A. The Phantom Stock plan should indicate the number of Phantom Stocks units or the percentages of participation to be granted to the employee. First, the company may grant an employee a certain number of units or interest as a percentage, plus in increments over a one-year period. For example, a company could first grant a 5% stake to the employee and increase interest rates to 10% after five years of service. Whether granted in advance or over a one-year period, Phantom Stock Units can be transferred either immediately or subject to a voting schedule by the company. In addition, special collection provisions may be included in the Phantom Stock plan to remove the company`s obligation to make payments to an officer at certain events (e.g. B if the employee violates competition restrictions in the plan or is terminated in some way). Companies that implement Phantom Stock plans may inc afford additional costs, particularly when an equity valuation statement is required by an external accounting firm. It offers a degree of appeasement for employees, as Stock Phantom programs are generally secure in cash. This may result in higher selling prices for a business if a potential buyer considers the senior management team to be stable. When implementing Phantom Stocks as employee compensation, companies tend to use “only appreciation” of Phantom Stocks or “full value” shares. Has. As a general rule, the actual payment of benefits is deferred until a predetermined date or until the termination of the employment relationship due to retirement, death or disability.
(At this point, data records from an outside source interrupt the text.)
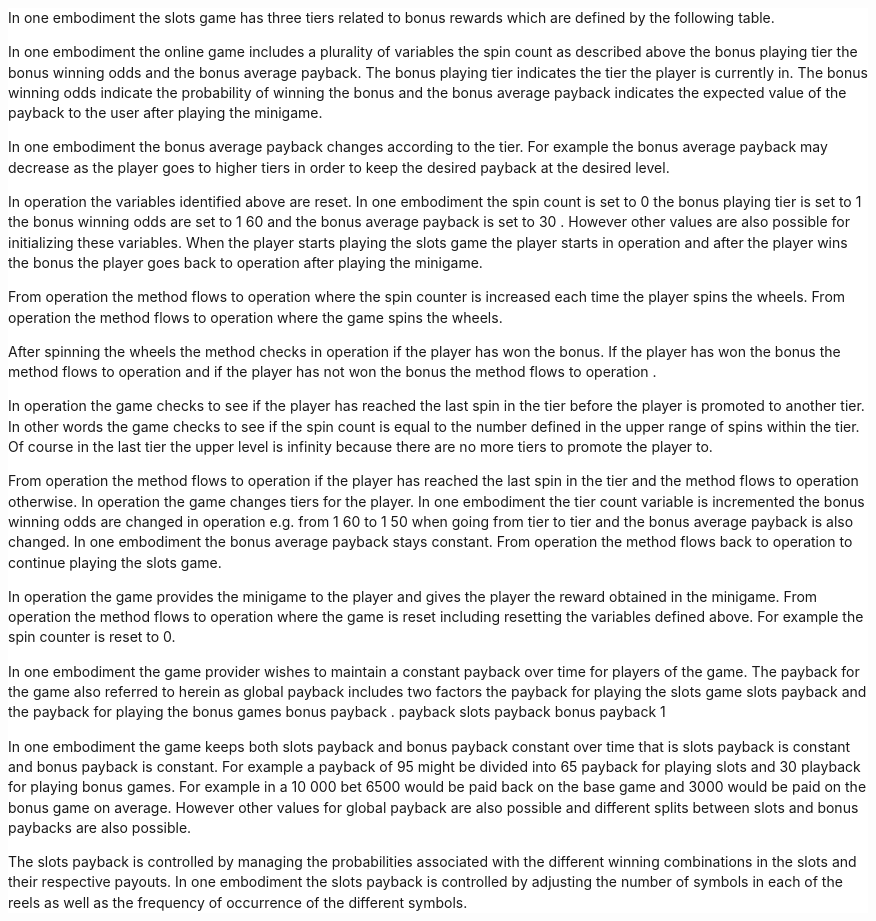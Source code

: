 In one embodiment the slots game has three tiers related to bonus rewards which are defined by the following table.

In one embodiment the online game includes a plurality of variables the spin count as described above the bonus playing tier the bonus winning odds and the bonus average payback. The bonus playing tier indicates the tier the player is currently in. The bonus winning odds indicate the probability of winning the bonus and the bonus average payback indicates the expected value of the payback to the user after playing the minigame.

In one embodiment the bonus average payback changes according to the tier. For example the bonus average payback may decrease as the player goes to higher tiers in order to keep the desired payback at the desired level.

In operation the variables identified above are reset. In one embodiment the spin count is set to 0 the bonus playing tier is set to 1 the bonus winning odds are set to 1 60 and the bonus average payback is set to 30 . However other values are also possible for initializing these variables. When the player starts playing the slots game the player starts in operation and after the player wins the bonus the player goes back to operation after playing the minigame.

From operation the method flows to operation where the spin counter is increased each time the player spins the wheels. From operation the method flows to operation where the game spins the wheels.

After spinning the wheels the method checks in operation if the player has won the bonus. If the player has won the bonus the method flows to operation and if the player has not won the bonus the method flows to operation .

In operation the game checks to see if the player has reached the last spin in the tier before the player is promoted to another tier. In other words the game checks to see if the spin count is equal to the number defined in the upper range of spins within the tier. Of course in the last tier the upper level is infinity because there are no more tiers to promote the player to.

From operation the method flows to operation if the player has reached the last spin in the tier and the method flows to operation otherwise. In operation the game changes tiers for the player. In one embodiment the tier count variable is incremented the bonus winning odds are changed in operation e.g. from 1 60 to 1 50 when going from tier to tier and the bonus average payback is also changed. In one embodiment the bonus average payback stays constant. From operation the method flows back to operation to continue playing the slots game.

In operation the game provides the minigame to the player and gives the player the reward obtained in the minigame. From operation the method flows to operation where the game is reset including resetting the variables defined above. For example the spin counter is reset to 0.

In one embodiment the game provider wishes to maintain a constant payback over time for players of the game. The payback for the game also referred to herein as global payback includes two factors the payback for playing the slots game slots payback and the payback for playing the bonus games bonus payback . payback slots payback bonus payback 1 

In one embodiment the game keeps both slots payback and bonus payback constant over time that is slots payback is constant and bonus payback is constant. For example a payback of 95 might be divided into 65 payback for playing slots and 30 playback for playing bonus games. For example in a 10 000 bet 6500 would be paid back on the base game and 3000 would be paid on the bonus game on average. However other values for global payback are also possible and different splits between slots and bonus paybacks are also possible.

The slots payback is controlled by managing the probabilities associated with the different winning combinations in the slots and their respective payouts. In one embodiment the slots payback is controlled by adjusting the number of symbols in each of the reels as well as the frequency of occurrence of the different symbols.
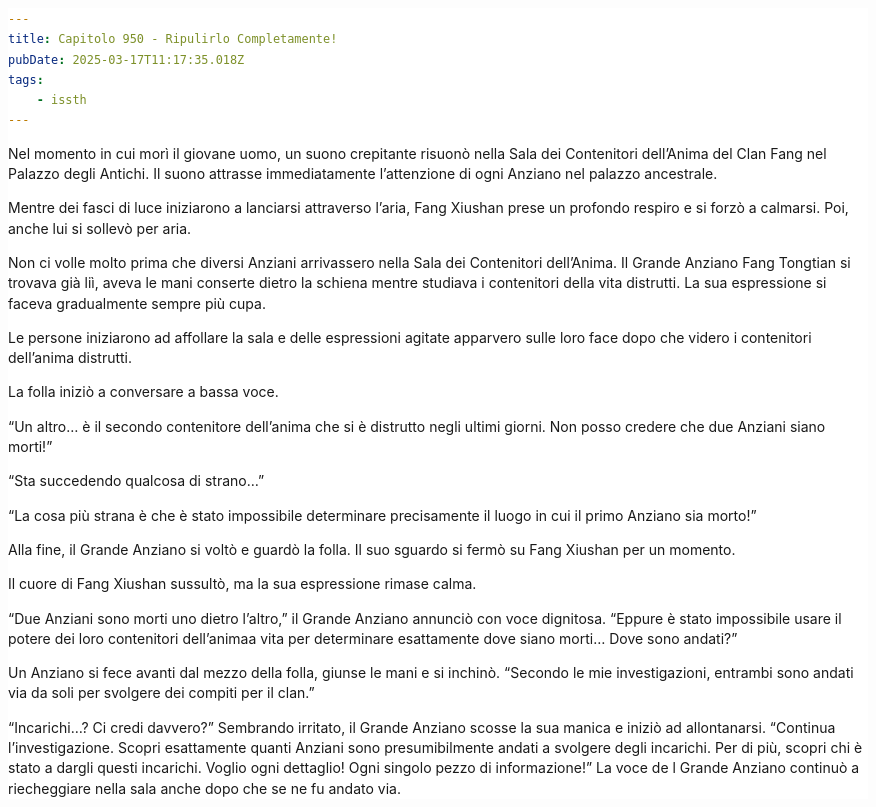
 ```yaml
---
title: Capitolo 950 - Ripulirlo Completamente!
pubDate: 2025-03-17T11:17:35.018Z
tags:
    - issth
---
```



Nel momento in cui morì il giovane uomo, un suono crepitante risuonò nella Sala dei Contenitori dell’Anima del Clan Fang nel Palazzo degli Antichi. Il suono attrasse immediatamente l’attenzione di ogni Anziano nel palazzo ancestrale.


Mentre dei fasci di luce iniziarono a lanciarsi attraverso l’aria, Fang Xiushan prese un profondo respiro e si forzò a calmarsi. Poi, anche lui si sollevò per aria.


Non ci volle molto prima che diversi Anziani arrivassero nella Sala dei Contenitori dell’Anima. Il Grande Anziano Fang Tongtian si trovava già liì, aveva le mani conserte dietro la schiena mentre studiava i contenitori della vita distrutti. La sua espressione si faceva gradualmente sempre più cupa. 


Le persone iniziarono ad affollare la sala e delle espressioni agitate apparvero sulle loro face dopo che videro i contenitori dell’anima distrutti.


La folla iniziò a conversare a bassa voce.


“Un altro… è il secondo contenitore dell’anima che si è distrutto negli ultimi giorni. Non posso credere che due Anziani siano morti!”


“Sta succedendo qualcosa di strano…”


“La cosa  più strana è che è stato impossibile determinare precisamente il luogo in cui il primo Anziano sia morto!”


Alla fine, il Grande Anziano si voltò e guardò la folla. Il suo sguardo si fermò su Fang Xiushan per un momento.


Il cuore di Fang Xiushan sussultò, ma la sua espressione rimase calma.


“Due Anziani sono morti uno dietro l’altro,” il Grande Anziano annunciò con voce dignitosa. “Eppure è stato impossibile usare il potere dei loro contenitori dell’animaa vita per determinare esattamente dove siano morti… Dove sono andati?”


Un Anziano si fece avanti dal mezzo della folla, giunse le mani e si inchinò. “Secondo le mie investigazioni, entrambi sono andati via da soli per svolgere dei compiti per il clan.”


“Incarichi…? Ci credi davvero?” Sembrando irritato, il Grande Anziano scosse la sua manica e iniziò ad allontanarsi. “Continua l’investigazione. Scopri esattamente quanti Anziani sono presumibilmente andati a svolgere degli incarichi. Per di più, scopri chi è stato a dargli questi incarichi. Voglio ogni dettaglio! Ogni singolo pezzo di informazione!” La voce de l Grande Anziano continuò a riecheggiare nella sala anche dopo che se ne fu andato via.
The Phantom Stock plan should indicate when Phantom Stock payments should begin, to what extent the evaluation of units is usually triggered as described above. In addition, the plan should determine whether the payment of the specified value should be made in a single lump sum or in increments over a one-year period. With respect to staggered payments, the plan should also indicate whether interest is being collected on unpaid payments. When making these provisions, the entity should take into account any phantom stock valuations and the company`s cash flow. Even if payments are made after the termination of the recipient`s service, the method of payment is still, as a general rule, compensation for those who were employed prior to termination. Phantom shares qualify as a deferred compensation plan. A Phantom Stock program must meet the requirements of internal revenue service (IRS) code 409 (a). The plan must be properly reviewed by a lawyer, specifying all relevant details in writing.